Music All ears

SXStatus Report

As this column’s deadline approaches, South by Southwest is roughly three-quarters done. Plenty of time to collect some some stray impressions, discoveries, and regrets from the field:

It was no surprise that the Stubb’s showcase Wednesday featuring Belle & Sebastian and the New Pornographers was a highlight, despite weather that threatened throughout to spit rain on the crowd. Both groups sounded great and played a good selection of tunes — B&S were heavier on the new stuff than some might’ve liked — and fans who caught the abbreviated set were surely envying the luck of anybody who got to see a full-blown tour stop co-headlined by the bands.

Quintron

Later that night, an invitation-only party in an East Side warehouse offered a chance to see Spoon in a smaller venue than they generally play these days, and, even more exciting, an audience with the reformed Echo & the Bunnymen. Huge crowds would get to see the pair the following night at an outdoor stage, but this was a thrill — especially since Echo frontman Ian McCullouch sounded just like his mid-’80s self on tunes such as “Lips Like Sugar” and “The Killing Moon.”

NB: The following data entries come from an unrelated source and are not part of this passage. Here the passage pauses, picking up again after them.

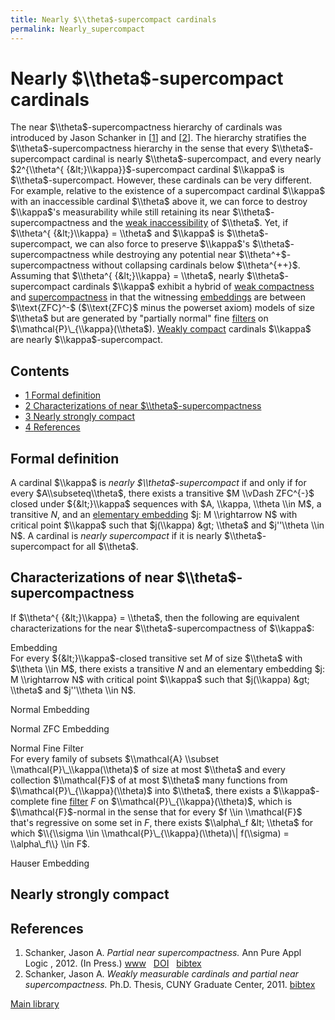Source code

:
 ```yaml
---
title: Nearly $\\theta$-supercompact cardinals
permalink: Nearly_supercompact
---
```

# Nearly $\\theta$-supercompact cardinals











The near $\\theta$-supercompactness hierarchy of cardinals was
introduced by Jason Schanker in
\[[1](#bibkey_Schanker:PartialNearSupercompactness)\] and
\[[2](#bibkey_Schanker2011:Thesis)\]. The hierarchy stratifies the
$\\theta$-supercompactness hierarchy in the sense that every
$\\theta$-supercompact cardinal is nearly $\\theta$-supercompact, and
every nearly $2^{\\theta^{ {&lt;}\\kappa}}$-supercompact cardinal
$\\kappa$ is $\\theta$-supercompact. However, these cardinals can be
very different. For example, relative to the existence of a supercompact
cardinal $\\kappa$ with an inaccessible cardinal $\\theta$ above it, we
can force to destroy $\\kappa$'s measurability while still retaining its
near $\\theta$-supercompactness and the
<a href="/Weakly_inaccessible" class="mw-redirect" title="Weakly inaccessible">weak inaccessibility</a>
of $\\theta$. Yet, if $\\theta^{ {&lt;}\\kappa} = \\theta$ and $\\kappa$
is $\\theta$-supercompact, we can also force to preserve $\\kappa$'s
$\\theta$-supercompactness while destroying any potential near
$\\theta^+$-supercompactness without collapsing cardinals below
$\\theta^{++}$. Assuming that $\\theta^{ {&lt;}\\kappa} = \\theta$,
nearly $\\theta$-supercompact cardinals $\\kappa$ exhibit a hybrid of
[weak
compactness](/Weakly_compact "Weakly compact")
and
[supercompactness](/Supercompact "Supercompact")
in that the witnessing
[embeddings](/Elementary_embedding "Elementary embedding")
are between $\\text{ZFC}^-$ ($\\text{ZFC}$ minus the powerset axiom)
models of size $\\theta$ but are generated by "partially normal" fine
[filters](/Filter "Filter")
on $\\mathcal{P}\_{\\kappa}(\\theta$). [Weakly
compact](/Weakly_compact "Weakly compact")
cardinals $\\kappa$ are nearly $\\kappa$-supercompact.



## Contents


-   [<span class="tocnumber">1</span> <span class="toctext">Formal
    definition</span>](#Formal_definition)
-   [<span class="tocnumber">2</span> <span
    class="toctext">Characterizations of near
    $\\theta$-supercompactness</span>](#Characterizations_of_near_.24.5Ctheta.24-supercompactness)
-   [<span class="tocnumber">3</span> <span class="toctext">Nearly
    strongly compact</span>](#Nearly_strongly_compact)
-   [<span class="tocnumber">4</span> <span
    class="toctext">References</span>](#References)


## Formal definition

A cardinal $\\kappa$ is *nearly $\\theta$-supercompact* if and only if
for every $A\\subseteq\\theta$, there exists a transitive $M \\vDash
ZFC^{-}$ closed under ${&lt;}\\kappa$ sequences with $A, \\kappa,
\\theta \\in M$, a transitive $N$, and an [elementary
embedding](/Elementary_embedding "Elementary embedding")
$j: M \\rightarrow N$ with critical point $\\kappa$ such that
$j(\\kappa) &gt; \\theta$ and $j''\\theta \\in N$. A cardinal is *nearly
supercompact* if it is nearly $\\theta$-supercompact for all $\\theta$.

## Characterizations of near $\\theta$-supercompactness

If $\\theta^{ {&lt;}\\kappa} = \\theta$, then the following are
equivalent characterizations for the near $\\theta$-supercompactness of
$\\kappa$:

Embedding   
For every ${&lt;}\\kappa$-closed transitive set $M$ of size $\\theta$
with $\\theta \\in M$, there exists a transitive $N$ and an elementary
embedding $j: M \\rightarrow N$ with critical point $\\kappa$ such that
$j(\\kappa) &gt; \\theta$ and $j''\\theta \\in N$.


Normal Embedding   


Normal ZFC Embedding   


Normal Fine Filter   
For every family of subsets $\\mathcal{A} \\subset
\\mathcal{P}\_\\kappa(\\theta)$ of size at most $\\theta$ and every
collection $\\mathcal{F}$ of at most $\\theta$ many functions from
$\\mathcal{P}\_{\\kappa}(\\theta)$ into $\\theta$, there exists a
$\\kappa$-complete fine
[filter](/Filter "Filter")
$F$ on $\\mathcal{P}\_{\\kappa}(\\theta)$, which is
$\\mathcal{F}$-normal in the sense that for every $f \\in \\mathcal{F}$
that's regressive on some set in $F$, there exists $\\alpha\_f &lt;
\\theta$ for which $\\{\\sigma \\in \\mathcal{P}\_{\\kappa}(\\theta)\|
f(\\sigma) = \\alpha\_f\\} \\in F$.


Hauser Embedding   

## Nearly strongly compact

## References

1.  <span id="bibkey_Schanker:PartialNearSupercompactness">Schanker,
    Jason A. *Partial near supercompactness.* Ann Pure Appl Logic
    , 2012. (In Press.)
    <a href="http://dx.doi.org/10.1016/j.apal.2012.08.001" class="extiw">www</a>   <a href="http://web.archive.org/web/20191005075121/http://dx.doi.org/10.1016/j.apal.2012.08.001" class="extiw">DOI</a>   <a href="javascript:bibpopup(&#39;@ARTICLE%7BSchanker:PartialNearSupercompactness,%20%20%20%20AUTHOR%20=%20%7BSchanker,%20Jason%20A.%7D,%3Cbr%3E%20%20%20%20TITLE%20=%20%7BPartial%20near%20supercompactness%7D,%3Cbr%3E%20%20%20%20FJOURNAL%20=%20%7BAnnals%20of%20Pure%20and%20Applied%20Logic%7D,%3Cbr%3E%20%20%20%20JOURNAL%20=%20%7BAnn.%20Pure%20Appl.%20Logic%7D,%3Cbr%3E%20%20%20%20DOI%20=%20%7B10.1016/j.apal.2012.08.001%7D,%3Cbr%3E%20%20%20%20URL%20=%20%7Bhttp://dx.doi.org/10.1016/j.apal.2012.08.001%7D,%3Cbr%3E%20%20%20%20YEAR%20=%20%7B2012%7D,%3Cbr%3E%20%20%20%20NOTE%20=%20%7BIn%20Press.%7D%7D&#39;)" class="bibtex">bibtex</a></span>
2.  <span id="bibkey_Schanker2011:Thesis">Schanker, Jason A. *Weakly
    measurable cardinals and partial near supercompactness.* Ph.D.
    Thesis, CUNY Graduate Center, 2011.
    <a href="javascript:bibpopup(&#39;@phdthesis%7BSchanker2011:Thesis,%20%20%20%20%20%20AUTHOR%20=%20%7BSchanker,%20Jason%20A.%7D,%3Cbr%3E%20%20%20%20%20%20TITLE%20=%20%7BWeakly%20measurable%20cardinals%20and%20partial%20near%20supercompactness%7D,%3Cbr%3E%20%20%20%20%20%20SCHOOL%20=%20%7BCUNY%20Graduate%20Center%7D,%3Cbr%3E%20%20%20%20%20%20YEAR%20=%20%7B2011%7D%7D&#39;)" class="bibtex">bibtex</a></span>

[Main
library](/Library "Library")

Day parties were everywhere, although their schedules were more, er, informal than the clockwork programs enforced for official showcases. Vice Magazine threw parties that occupied two bars (the storied but decaying Victory Grill and the upstart Longbranch Inn) and an open field just east of the highway. There I caught the mysterious Quintron and Miss Pussycat, who weren’t quite as intriguing in the flesh as they are on disc (their punky predecessors Rye Coalition were, though), and Lady Sovereign, the pasty and pint-sized MC who did some virtuosic rapping when her equipment wasn’t crapping out on her. Sovereign played an earlier set that day at the new Beauty Bar (a trendy idea imported from L.A., where retro hair salon meets nightclub), and I was wishing I’d been able to catch that show instead.

Of Montreal

Friday at lunchtime, indie darlings Of Montreal squeezed into Urban Outfitters on the Drag. Looking like they’d plucked their wardrobe off the store’s faux-retro-stocked shelves, the group was delightful. Across the street in the studios of KLRU (where Austin City Limits is taped), Seattle radio station KEXP had settled in for three days of live broadcasts. I caught a Billy Bragg show that included a 10-minute interview, a brand new song, and one of the most amusing sound checks I’ve ever seen (Bragg sang Lewis Carroll’s “Jabberwocky” as a folk song). Sitting on clean chairs in a quiet, air-conditioned auditorium with perfect sight lines everywhere, it was the most comfortable gig SXSW had to offer.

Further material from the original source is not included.